::: Task inputs

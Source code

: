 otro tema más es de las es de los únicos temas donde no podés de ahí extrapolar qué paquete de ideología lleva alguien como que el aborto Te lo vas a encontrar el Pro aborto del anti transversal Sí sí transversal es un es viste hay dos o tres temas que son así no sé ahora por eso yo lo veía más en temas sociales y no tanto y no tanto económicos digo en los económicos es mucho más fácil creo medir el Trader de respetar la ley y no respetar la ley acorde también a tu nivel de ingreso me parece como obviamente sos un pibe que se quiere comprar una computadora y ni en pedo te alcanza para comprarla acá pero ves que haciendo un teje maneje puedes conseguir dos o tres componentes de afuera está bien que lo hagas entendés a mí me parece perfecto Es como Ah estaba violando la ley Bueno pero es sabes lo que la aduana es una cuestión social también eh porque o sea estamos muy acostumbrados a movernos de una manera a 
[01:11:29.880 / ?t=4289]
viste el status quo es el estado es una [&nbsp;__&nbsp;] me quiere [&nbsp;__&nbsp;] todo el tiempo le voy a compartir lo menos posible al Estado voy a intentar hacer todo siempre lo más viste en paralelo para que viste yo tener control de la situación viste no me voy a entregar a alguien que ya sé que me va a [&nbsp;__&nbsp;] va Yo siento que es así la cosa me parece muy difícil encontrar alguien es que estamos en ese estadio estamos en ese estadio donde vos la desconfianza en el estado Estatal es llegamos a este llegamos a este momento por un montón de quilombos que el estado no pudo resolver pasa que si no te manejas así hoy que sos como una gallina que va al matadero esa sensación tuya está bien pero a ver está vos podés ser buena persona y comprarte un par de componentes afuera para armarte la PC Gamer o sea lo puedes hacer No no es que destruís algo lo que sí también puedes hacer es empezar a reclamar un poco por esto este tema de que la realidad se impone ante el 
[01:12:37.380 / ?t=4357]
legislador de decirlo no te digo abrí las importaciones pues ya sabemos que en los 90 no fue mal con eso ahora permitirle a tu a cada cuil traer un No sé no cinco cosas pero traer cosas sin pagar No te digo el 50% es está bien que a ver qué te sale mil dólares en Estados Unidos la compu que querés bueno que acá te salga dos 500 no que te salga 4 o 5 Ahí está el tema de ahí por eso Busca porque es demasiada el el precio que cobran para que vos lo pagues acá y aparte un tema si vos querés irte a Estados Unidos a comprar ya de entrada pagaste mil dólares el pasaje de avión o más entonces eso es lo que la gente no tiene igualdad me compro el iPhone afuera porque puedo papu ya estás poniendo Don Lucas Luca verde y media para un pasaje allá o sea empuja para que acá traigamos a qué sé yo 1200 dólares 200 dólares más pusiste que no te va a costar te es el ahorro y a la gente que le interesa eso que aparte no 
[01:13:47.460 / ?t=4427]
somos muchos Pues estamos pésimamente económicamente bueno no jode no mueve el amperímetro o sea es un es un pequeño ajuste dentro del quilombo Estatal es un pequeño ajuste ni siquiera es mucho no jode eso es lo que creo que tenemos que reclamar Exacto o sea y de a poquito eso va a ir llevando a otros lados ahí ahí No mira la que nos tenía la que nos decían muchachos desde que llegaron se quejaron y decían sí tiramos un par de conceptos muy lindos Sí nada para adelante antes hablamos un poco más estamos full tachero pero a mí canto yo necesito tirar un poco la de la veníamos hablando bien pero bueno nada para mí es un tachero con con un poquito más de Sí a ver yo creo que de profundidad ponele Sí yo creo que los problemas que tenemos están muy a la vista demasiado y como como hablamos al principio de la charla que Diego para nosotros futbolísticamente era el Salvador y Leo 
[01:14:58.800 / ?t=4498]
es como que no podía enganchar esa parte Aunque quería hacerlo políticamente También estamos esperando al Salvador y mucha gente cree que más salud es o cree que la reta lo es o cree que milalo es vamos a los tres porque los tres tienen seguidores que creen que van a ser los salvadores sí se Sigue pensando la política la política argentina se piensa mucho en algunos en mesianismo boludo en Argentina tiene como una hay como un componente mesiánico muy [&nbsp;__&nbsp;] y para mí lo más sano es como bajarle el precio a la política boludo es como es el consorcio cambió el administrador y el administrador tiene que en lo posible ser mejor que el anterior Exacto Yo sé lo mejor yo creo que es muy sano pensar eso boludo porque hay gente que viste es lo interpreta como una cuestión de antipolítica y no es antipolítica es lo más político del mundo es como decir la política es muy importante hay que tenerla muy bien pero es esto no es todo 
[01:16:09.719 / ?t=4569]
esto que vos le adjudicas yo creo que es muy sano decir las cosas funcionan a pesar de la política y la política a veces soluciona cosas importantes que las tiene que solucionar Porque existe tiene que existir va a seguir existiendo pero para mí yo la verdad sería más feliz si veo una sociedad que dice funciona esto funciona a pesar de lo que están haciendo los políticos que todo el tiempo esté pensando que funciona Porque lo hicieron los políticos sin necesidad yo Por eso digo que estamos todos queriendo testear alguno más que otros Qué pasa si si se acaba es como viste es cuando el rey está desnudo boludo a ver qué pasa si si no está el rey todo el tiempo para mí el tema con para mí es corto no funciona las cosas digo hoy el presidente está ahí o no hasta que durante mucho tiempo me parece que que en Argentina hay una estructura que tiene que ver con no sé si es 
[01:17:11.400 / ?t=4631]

::::::

- _Task objective_
Reproduce each record above exactly, keeping every word as it stands.

- _Solution to the problem_
Source code

: otro tema más es de las es de los únicos temas donde no podés de ahí extrapolar qué paquete de ideología lleva alguien como que el aborto Te lo vas a encontrar el Pro aborto del anti transversal Sí sí transversal es un es viste hay dos o tres temas que son así no sé ahora por eso yo lo veía más en temas sociales y no tanto y no tanto económicos digo en los económicos es mucho más fácil creo medir el Trader de respetar la ley y no respetar la ley acorde también a tu nivel de ingreso me parece como obviamente sos un pibe que se quiere comprar una computadora y ni en pedo te alcanza para comprarla acá pero ves que haciendo un teje maneje puedes conseguir dos o tres componentes de afuera está bien que lo hagas entendés a mí me parece perfecto Es como Ah estaba violando la ley Bueno pero es sabes lo que la aduana es una cuestión social también eh porque o sea estamos muy acostumbrados a movernos de una manera a 
[01:11:29.880 / ?t=4289]
viste el status quo es el estado es una [&nbsp;__&nbsp;] me quiere [&nbsp;__&nbsp;] todo el tiempo le voy a compartir lo menos posible al Estado voy a intentar hacer todo siempre lo más viste en paralelo para que viste yo tener control de la situación viste no me voy a entregar a alguien que ya sé que me va a [&nbsp;__&nbsp;] va Yo siento que es así la cosa me parece muy difícil encontrar alguien es que estamos en ese estadio estamos en ese estadio donde vos la desconfianza en el estado Estatal es llegamos a este llegamos a este momento por un montón de quilombos que el estado no pudo resolver pasa que si no te manejas así hoy que sos como una gallina que va al matadero esa sensación tuya está bien pero a ver está vos podés ser buena persona y comprarte un par de componentes afuera para armarte la PC Gamer o sea lo puedes hacer No no es que destruís algo lo que sí también puedes hacer es empezar a reclamar un poco por esto este tema de que la realidad se impone ante el 
[01:12:37.380 / ?t=4357]
legislador de decirlo no te digo abrí las importaciones pues ya sabemos que en los 90 no fue mal con eso ahora permitirle a tu a cada cuil traer un No sé no cinco cosas pero traer cosas sin pagar No te digo el 50% es está bien que a ver qué te sale mil dólares en Estados Unidos la compu que querés bueno que acá te salga dos 500 no que te salga 4 o 5 Ahí está el tema de ahí por eso Busca porque es demasiada el el precio que cobran para que vos lo pagues acá y aparte un tema si vos querés irte a Estados Unidos a comprar ya de entrada pagaste mil dólares el pasaje de avión o más entonces eso es lo que la gente no tiene igualdad me compro el iPhone afuera porque puedo papu ya estás poniendo Don Lucas Luca verde y media para un pasaje allá o sea empuja para que acá traigamos a qué sé yo 1200 dólares 200 dólares más pusiste que no te va a costar te es el ahorro y a la gente que le interesa eso que aparte no 
[01:13:47.460 / ?t=4427]
somos muchos Pues estamos pésimamente económicamente bueno no jode no mueve el amperímetro o sea es un es un pequeño ajuste dentro del quilombo Estatal es un pequeño ajuste ni siquiera es mucho no jode eso es lo que creo que tenemos que reclamar Exacto o sea y de a poquito eso va a ir llevando a otros lados ahí ahí No mira la que nos tenía la que nos decían muchachos desde que llegaron se quejaron y decían sí tiramos un par de conceptos muy lindos Sí nada para adelante antes hablamos un poco más estamos full tachero pero a mí canto yo necesito tirar un poco la de la veníamos hablando bien pero bueno nada para mí es un tachero con con un poquito más de Sí a ver yo creo que de profundidad ponele Sí yo creo que los problemas que tenemos están muy a la vista demasiado y como como hablamos al principio de la charla que Diego para nosotros futbolísticamente era el Salvador y Leo 
[01:14:58.800 / ?t=4498]
es como que no podía enganchar esa parte Aunque quería hacerlo políticamente También estamos esperando al Salvador y mucha gente cree que más salud es o cree que la reta lo es o cree que milalo es vamos a los tres porque los tres tienen seguidores que creen que van a ser los salvadores sí se Sigue pensando la política la política argentina se piensa mucho en algunos en mesianismo boludo en Argentina tiene como una hay como un componente mesiánico muy [&nbsp;__&nbsp;] y para mí lo más sano es como bajarle el precio a la política boludo es como es el consorcio cambió el administrador y el administrador tiene que en lo posible ser mejor que el anterior Exacto Yo sé lo mejor yo creo que es muy sano pensar eso boludo porque hay gente que viste es lo interpreta como una cuestión de antipolítica y no es antipolítica es lo más político del mundo es como decir la política es muy importante hay que tenerla muy bien pero es esto no es todo 
[01:16:09.719 / ?t=4569]
esto que vos le adjudicas yo creo que es muy sano decir las cosas funcionan a pesar de la política y la política a veces soluciona cosas importantes que las tiene que solucionar Porque existe tiene que existir va a seguir existiendo pero para mí yo la verdad sería más feliz si veo una sociedad que dice funciona esto funciona a pesar de lo que están haciendo los políticos que todo el tiempo esté pensando que funciona Porque lo hicieron los políticos sin necesidad yo Por eso digo que estamos todos queriendo testear alguno más que otros Qué pasa si si se acaba es como viste es cuando el rey está desnudo boludo a ver qué pasa si si no está el rey todo el tiempo para mí el tema con para mí es corto no funciona las cosas digo hoy el presidente está ahí o no hasta que durante mucho tiempo me parece que que en Argentina hay una estructura que tiene que ver con no sé si es 
[01:17:11.400 / ?t=4631]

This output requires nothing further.